> TASK GOAL
Please copy out each line of the listing that contains the word "Integration".

> RECORDED DATA
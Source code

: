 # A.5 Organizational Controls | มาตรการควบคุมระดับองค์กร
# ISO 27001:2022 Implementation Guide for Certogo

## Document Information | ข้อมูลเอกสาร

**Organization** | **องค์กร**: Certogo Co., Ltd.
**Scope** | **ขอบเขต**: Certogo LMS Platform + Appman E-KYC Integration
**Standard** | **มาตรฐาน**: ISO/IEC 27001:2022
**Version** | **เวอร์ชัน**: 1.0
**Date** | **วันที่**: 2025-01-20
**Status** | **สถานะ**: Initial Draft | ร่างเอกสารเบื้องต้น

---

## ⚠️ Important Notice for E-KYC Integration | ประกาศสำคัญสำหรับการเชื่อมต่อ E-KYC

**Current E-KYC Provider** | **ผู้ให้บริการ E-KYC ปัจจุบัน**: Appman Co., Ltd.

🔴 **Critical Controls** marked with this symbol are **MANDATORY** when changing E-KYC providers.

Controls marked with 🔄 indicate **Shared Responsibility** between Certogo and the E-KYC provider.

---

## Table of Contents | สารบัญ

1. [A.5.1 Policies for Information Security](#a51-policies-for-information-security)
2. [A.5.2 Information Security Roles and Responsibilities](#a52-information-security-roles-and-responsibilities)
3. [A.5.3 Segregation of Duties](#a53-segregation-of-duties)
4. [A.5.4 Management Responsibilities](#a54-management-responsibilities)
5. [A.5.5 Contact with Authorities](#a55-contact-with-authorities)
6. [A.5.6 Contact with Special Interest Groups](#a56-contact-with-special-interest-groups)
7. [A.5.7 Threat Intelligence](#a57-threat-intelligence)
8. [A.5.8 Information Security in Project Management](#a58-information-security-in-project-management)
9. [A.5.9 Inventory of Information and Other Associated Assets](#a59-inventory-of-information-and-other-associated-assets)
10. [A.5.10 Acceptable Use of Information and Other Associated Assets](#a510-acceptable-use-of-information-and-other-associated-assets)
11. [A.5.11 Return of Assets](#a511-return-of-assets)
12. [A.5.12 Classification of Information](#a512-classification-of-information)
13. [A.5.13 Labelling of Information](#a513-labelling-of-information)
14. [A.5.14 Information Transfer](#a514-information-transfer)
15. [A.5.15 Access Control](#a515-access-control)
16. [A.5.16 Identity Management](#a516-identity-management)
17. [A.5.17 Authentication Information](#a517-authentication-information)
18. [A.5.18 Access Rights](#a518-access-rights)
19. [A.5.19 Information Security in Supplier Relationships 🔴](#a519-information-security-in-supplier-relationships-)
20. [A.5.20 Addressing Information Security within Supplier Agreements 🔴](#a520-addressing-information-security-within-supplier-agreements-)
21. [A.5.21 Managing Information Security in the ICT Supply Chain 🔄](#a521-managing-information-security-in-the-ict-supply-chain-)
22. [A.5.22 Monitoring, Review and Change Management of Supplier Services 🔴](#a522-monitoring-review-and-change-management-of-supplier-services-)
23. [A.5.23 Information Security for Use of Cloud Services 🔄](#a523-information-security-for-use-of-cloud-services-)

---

> ANSWER SECTION
**Scope** | **ขอบเขต**: Certogo LMS Platform + Appman E-KYC Integration
## ⚠️ Important Notice for E-KYC Integration | ประกาศสำคัญสำหรับการเชื่อมต่อ E-KYC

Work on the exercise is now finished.